Between 1967 and 1969, he served Governor Richard J. Hughes as assistant counsel and secretary to the governor. After leaving Gov. Hughes' staff, Mr. Karcher went into private legal practice, which continued during his political career.

Karcher represented the 19th Legislative District, based in Middlesex County, for 17 years. He succeeded Christopher Jackman as speaker of the Assembly, serving from 1982 to 1985 during an activist Legislature. He played a key role in the adoption of the state's first Uniform Penal code, which provided guidelines for priority sentences. He also fought battles for senior citizens, tax reform, workers' rights, environmental cleanup, job creation and additional support for education and the arts. In 1982, he argued against the restoration of the death penalty and in favor of using the resources that would go into enforcing the death penalty for law-enforcement measures.

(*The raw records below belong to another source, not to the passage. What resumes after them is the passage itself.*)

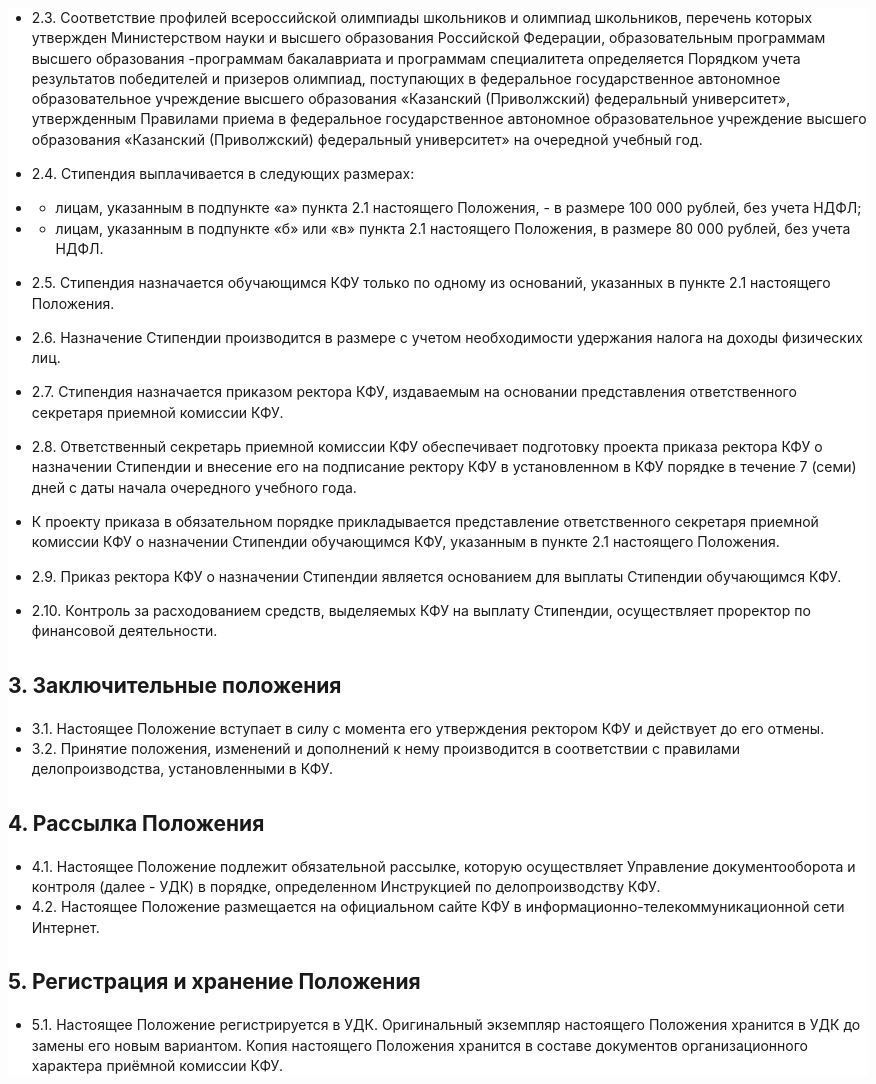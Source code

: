 - 2.3. Соответствие  профилей  всероссийской  олимпиады  школьников  и  олимпиад школьников, перечень которых утвержден Министерством науки и высшего образования Российской Федерации, образовательным программам высшего образования -программам  бакалавриата  и  программам  специалитета  определяется  Порядком  учета результатов победителей и призеров олимпиад, поступающих в федеральное государственное автономное образовательное учреждение высшего образования «Казанский (Приволжский) федеральный университет», утвержденным Правилами приема в федеральное государственное автономное образовательное учреждение высшего образования «Казанский (Приволжский) федеральный университет» на очередной учебный год.
- 2.4. Стипендия выплачивается в следующих размерах:
- - лицам, указанным в подпункте «а» пункта 2.1  настоящего Положения, - в размере 100 000 рублей, без учета НДФЛ;
- - лицам, указанным в подпункте «б» или «в» пункта 2.1 настоящего Положения, в размере 80 000 рублей, без учета НДФЛ.
- 2.5. Стипендия  назначается  обучающимся  КФУ  только  по  одному  из  оснований, указанных в пункте 2.1 настоящего Положения.

- 2.6. Назначение Стипендии производится в размере с учетом необходимости удержания налога на доходы физических лиц.
- 2.7. Стипендия  назначается  приказом  ректора  КФУ,  издаваемым  на  основании представления ответственного секретаря приемной комиссии КФУ.
- 2.8. Ответственный  секретарь  приемной  комиссии  КФУ  обеспечивает  подготовку проекта  приказа  ректора  КФУ  о  назначении  Стипендии  и  внесение  его  на  подписание ректору  КФУ  в  установленном  в  КФУ  порядке  в  течение  7  (семи)  дней  с  даты  начала очередного учебного года.
- К проекту приказа в обязательном порядке прикладывается представление ответственного секретаря приемной комиссии КФУ о назначении Стипендии обучающимся КФУ, указанным в пункте 2.1 настоящего Положения.
- 2.9. Приказ ректора КФУ  о  назначении  Стипендии является основанием для выплаты Стипендии обучающимся КФУ.
- 2.10.  Контроль за расходованием средств, выделяемых КФУ на выплату Стипендии, осуществляет проректор по финансовой деятельности.

## 3. Заключительные положения

- 3.1. Настоящее  Положение  вступает  в  силу  с  момента  его  утверждения  ректором КФУ и действует до его отмены.
- 3.2. Принятие положения, изменений и дополнений к нему производится в соответствии с правилами делопроизводства, установленными в КФУ.

## 4. Рассылка Положения

- 4.1. Настоящее Положение подлежит обязательной рассылке, которую осуществляет Управление  документооборота  и  контроля  (далее  -  УДК)  в  порядке,  определенном Инструкцией по делопроизводству КФУ.
- 4.2. Настоящее Положение размещается на официальном сайте КФУ в информационно-телекоммуникационной сети Интернет.

## 5. Регистрация и хранение Положения

- 5.1. Настоящее Положение регистрируется в УДК. Оригинальный экземпляр настоящего  Положения  хранится  в  УДК  до  замены  его  новым  вариантом.  Копия настоящего  Положения  хранится  в  составе  документов  организационного  характера приёмной комиссии КФУ.
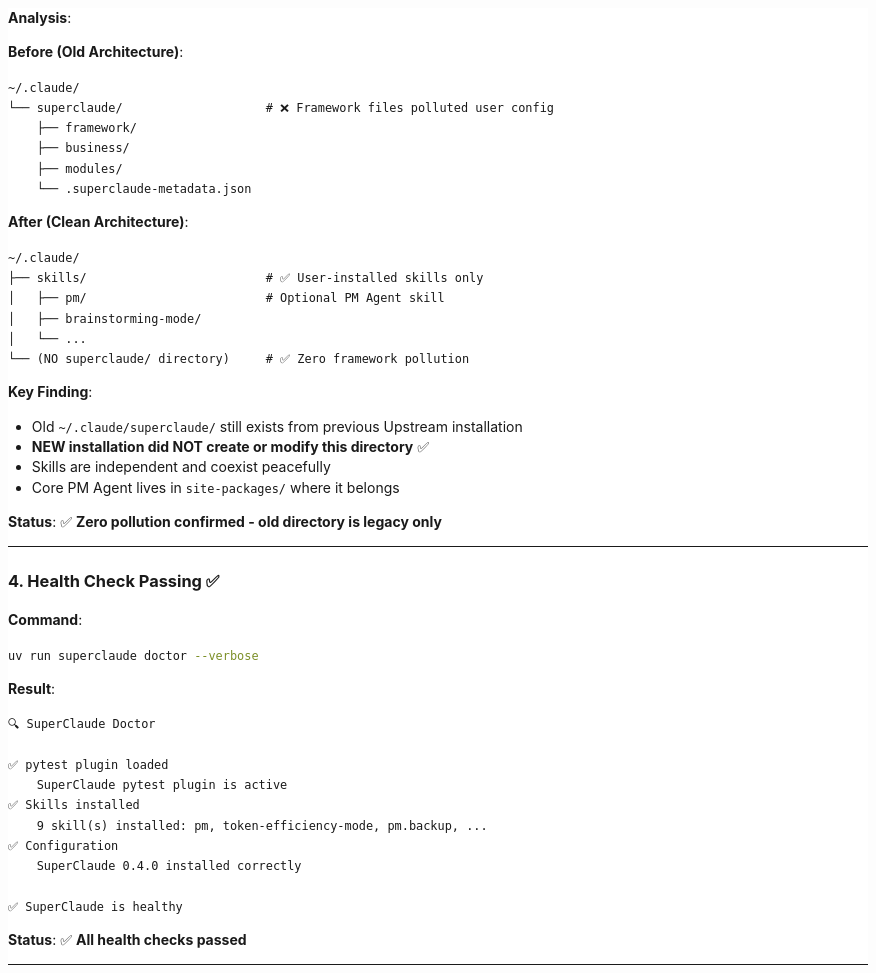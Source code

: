 **Analysis**:

**Before (Old Architecture)**:
```
~/.claude/
└── superclaude/                    # ❌ Framework files polluted user config
    ├── framework/
    ├── business/
    ├── modules/
    └── .superclaude-metadata.json
```

**After (Clean Architecture)**:
```
~/.claude/
├── skills/                         # ✅ User-installed skills only
│   ├── pm/                         # Optional PM Agent skill
│   ├── brainstorming-mode/
│   └── ...
└── (NO superclaude/ directory)     # ✅ Zero framework pollution
```

**Key Finding**:
- Old `~/.claude/superclaude/` still exists from previous Upstream installation
- **NEW installation did NOT create or modify this directory** ✅
- Skills are independent and coexist peacefully
- Core PM Agent lives in `site-packages/` where it belongs

**Status**: ✅ **Zero pollution confirmed - old directory is legacy only**

---

### 4. Health Check Passing ✅

**Command**:
```bash
uv run superclaude doctor --verbose
```

**Result**:
```
🔍 SuperClaude Doctor

✅ pytest plugin loaded
    SuperClaude pytest plugin is active
✅ Skills installed
    9 skill(s) installed: pm, token-efficiency-mode, pm.backup, ...
✅ Configuration
    SuperClaude 0.4.0 installed correctly

✅ SuperClaude is healthy
```

**Status**: ✅ **All health checks passed**

---
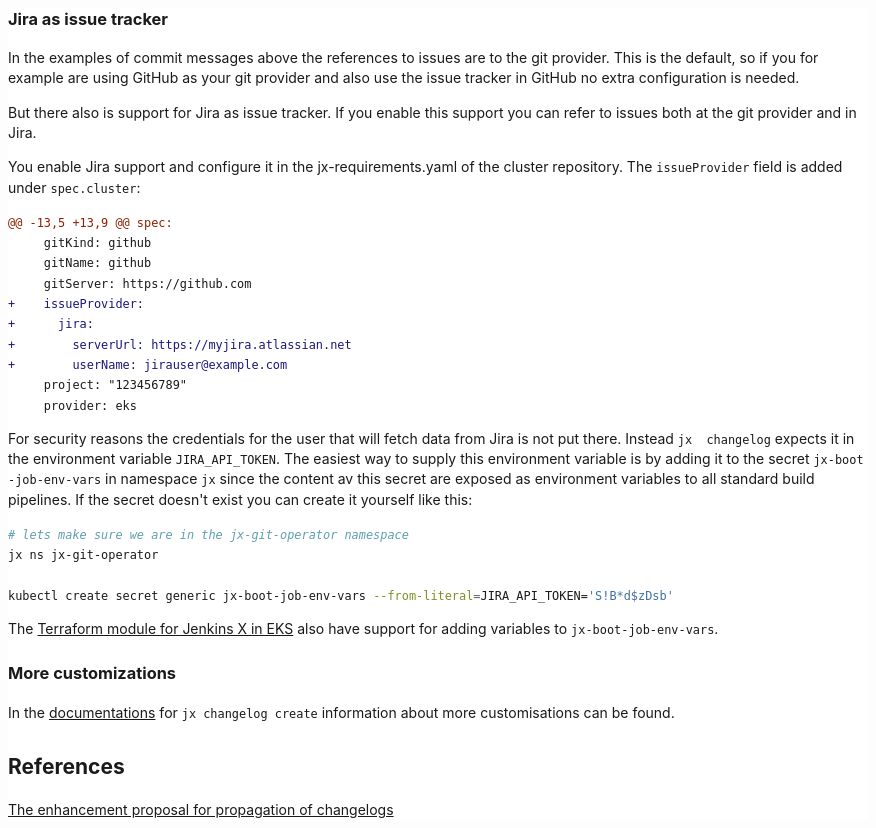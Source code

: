 ### Jira as issue tracker

In the examples of commit messages above the references to issues are to the git provider. This is the default, so 
if you for example are using GitHub as your git provider and also use the issue tracker in GitHub no extra 
configuration is needed.

But there also is support for Jira as issue tracker. If you enable this support you can refer to issues both at the git 
provider and in Jira.

You enable Jira support and configure it in the jx-requirements.yaml of the cluster repository. The 
`issueProvider` field is added under `spec.cluster`:

```diff
@@ -13,5 +13,9 @@ spec:
     gitKind: github
     gitName: github
     gitServer: https://github.com
+    issueProvider:
+      jira:
+        serverUrl: https://myjira.atlassian.net
+        userName: jirauser@example.com
     project: "123456789"
     provider: eks
```

For security reasons the credentials for the user that will fetch data from Jira is not put there. Instead `jx 
changelog` expects it in the environment variable `JIRA_API_TOKEN`. The easiest way to supply this environment 
variable is by adding it to the secret `jx-boot-job-env-vars` in namespace `jx` since the content av this secret are 
exposed as environment variables to all standard build pipelines. If the secret doesn't exist you can create it 
yourself like this: 

```bash
# lets make sure we are in the jx-git-operator namespace
jx ns jx-git-operator

kubectl create secret generic jx-boot-job-env-vars --from-literal=JIRA_API_TOKEN='S!B*d$zDsb'
```

The [Terraform module for Jenkins X in EKS](https://github.com/jenkins-x/terraform-aws-eks-jx) also have support for 
adding variables to `jx-boot-job-env-vars`.

### More customizations

In the [documentations](https://jenkins-x.io/v3/develop/reference/jx/changelog/create/) for `jx changelog create` information about more customisations can be found.

## References

[The enhancement proposal for propagation of changelogs](https://github.com/jenkins-x/enhancements/tree/master/proposals/propagate-changelogs)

Karcher was a delegate to the Democratic National Convention in both 1984 and 1988. After leaving elected office in 1990, Karcher continued in his law practice and remained active in partisan politics, mainly as Democratic chair of Mercer County, and became a political mentor to many budding politicians at the local, county and state levels.

In 1998, Karcher published his book, New Jersey's Multiple Municipal Madness, in which he advocated that many of the state's 566 municipalities be eliminated, or at least combined. Karcher was a resident of Princeton Borough at the time of his death on July 26, 1999.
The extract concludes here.